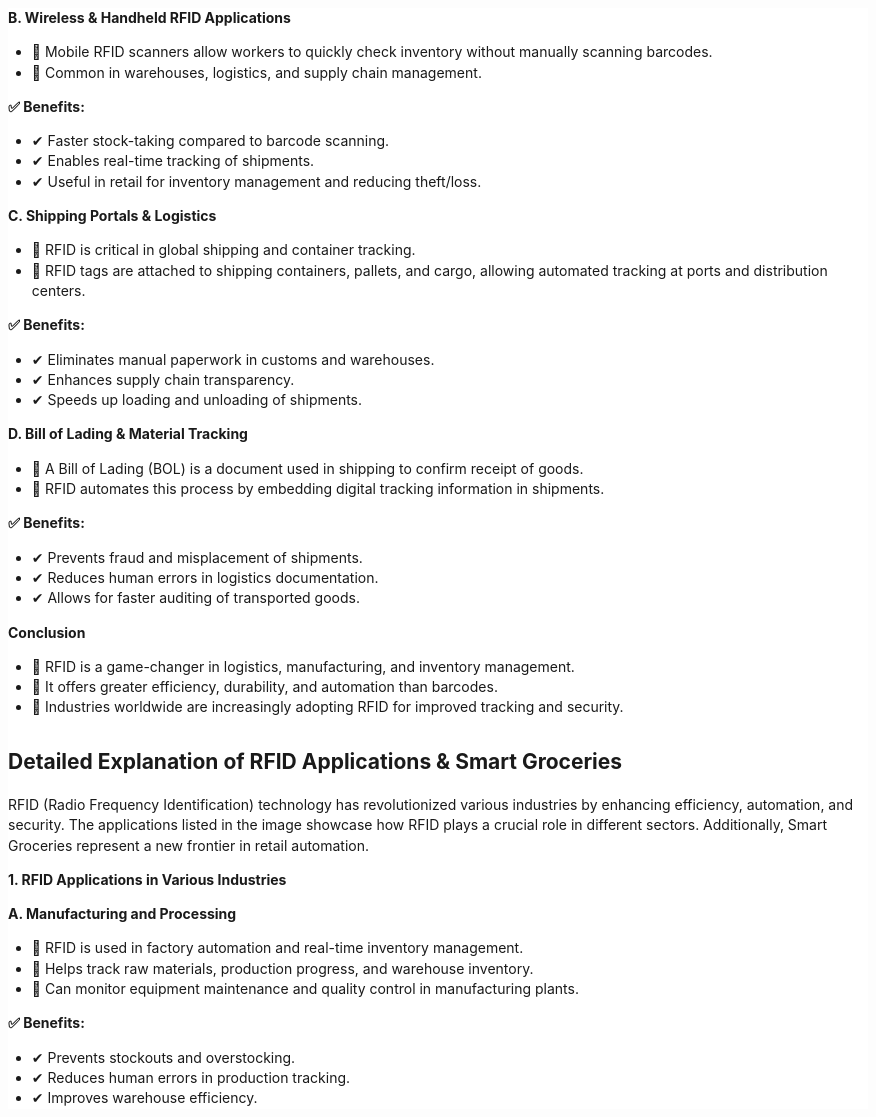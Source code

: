 **B. Wireless & Handheld RFID Applications**

* 🔹 Mobile RFID scanners allow workers to quickly check inventory without manually scanning barcodes.
* 🔹 Common in warehouses, logistics, and supply chain management.

**✅ Benefits:**

* ✔ Faster stock-taking compared to barcode scanning.
* ✔ Enables real-time tracking of shipments.
* ✔ Useful in retail for inventory management and reducing theft/loss.

**C. Shipping Portals & Logistics**

* 🔹 RFID is critical in global shipping and container tracking.
* 🔹 RFID tags are attached to shipping containers, pallets, and cargo, allowing automated tracking at ports and distribution centers.

**✅ Benefits:**

* ✔ Eliminates manual paperwork in customs and warehouses.
* ✔ Enhances supply chain transparency.
* ✔ Speeds up loading and unloading of shipments.

**D. Bill of Lading & Material Tracking**

* 🔹 A Bill of Lading (BOL) is a document used in shipping to confirm receipt of goods.
* 🔹 RFID automates this process by embedding digital tracking information in shipments.

**✅ Benefits:**

* ✔ Prevents fraud and misplacement of shipments.
* ✔ Reduces human errors in logistics documentation.
* ✔ Allows for faster auditing of transported goods.

**Conclusion**

* 🚀 RFID is a game-changer in logistics, manufacturing, and inventory management.
* 🚀 It offers greater efficiency, durability, and automation than barcodes.
* 🚀 Industries worldwide are increasingly adopting RFID for improved tracking and security.
## Detailed Explanation of RFID Applications & Smart Groceries

RFID (Radio Frequency Identification) technology has revolutionized various industries by enhancing efficiency, automation, and security. The applications listed in the image showcase how RFID plays a crucial role in different sectors. Additionally, Smart Groceries represent a new frontier in retail automation.

**1. RFID Applications in Various Industries**

**A. Manufacturing and Processing**

* 🔹 RFID is used in factory automation and real-time inventory management.
* 🔹 Helps track raw materials, production progress, and warehouse inventory.
* 🔹 Can monitor equipment maintenance and quality control in manufacturing plants.

**✅ Benefits:**

* ✔ Prevents stockouts and overstocking.
* ✔ Reduces human errors in production tracking.
* ✔ Improves warehouse efficiency.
....................
● **TASK TO COMPLETE**: Copy exactly the lines above, from the one containing "tracking of shipments." through the very last line.

● **ANSWER SECTION**:
* ✔ Enables real-time tracking of shipments.
* ✔ Useful in retail for inventory management and reducing theft/loss.

**C. Shipping Portals & Logistics**

* 🔹 RFID is critical in global shipping and container tracking.
* 🔹 RFID tags are attached to shipping containers, pallets, and cargo, allowing automated tracking at ports and distribution centers.

**✅ Benefits:**

* ✔ Eliminates manual paperwork in customs and warehouses.
* ✔ Enhances supply chain transparency.
* ✔ Speeds up loading and unloading of shipments.

**D. Bill of Lading & Material Tracking**

* 🔹 A Bill of Lading (BOL) is a document used in shipping to confirm receipt of goods.
* 🔹 RFID automates this process by embedding digital tracking information in shipments.

**✅ Benefits:**

* ✔ Prevents fraud and misplacement of shipments.
* ✔ Reduces human errors in logistics documentation.
* ✔ Allows for faster auditing of transported goods.

**Conclusion**

* 🚀 RFID is a game-changer in logistics, manufacturing, and inventory management.
* 🚀 It offers greater efficiency, durability, and automation than barcodes.
* 🚀 Industries worldwide are increasingly adopting RFID for improved tracking and security.
## Detailed Explanation of RFID Applications & Smart Groceries

RFID (Radio Frequency Identification) technology has revolutionized various industries by enhancing efficiency, automation, and security. The applications listed in the image showcase how RFID plays a crucial role in different sectors. Additionally, Smart Groceries represent a new frontier in retail automation.

**1. RFID Applications in Various Industries**

**A. Manufacturing and Processing**

* 🔹 RFID is used in factory automation and real-time inventory management.
* 🔹 Helps track raw materials, production progress, and warehouse inventory.
* 🔹 Can monitor equipment maintenance and quality control in manufacturing plants.

**✅ Benefits:**

* ✔ Prevents stockouts and overstocking.
* ✔ Reduces human errors in production tracking.
* ✔ Improves warehouse efficiency.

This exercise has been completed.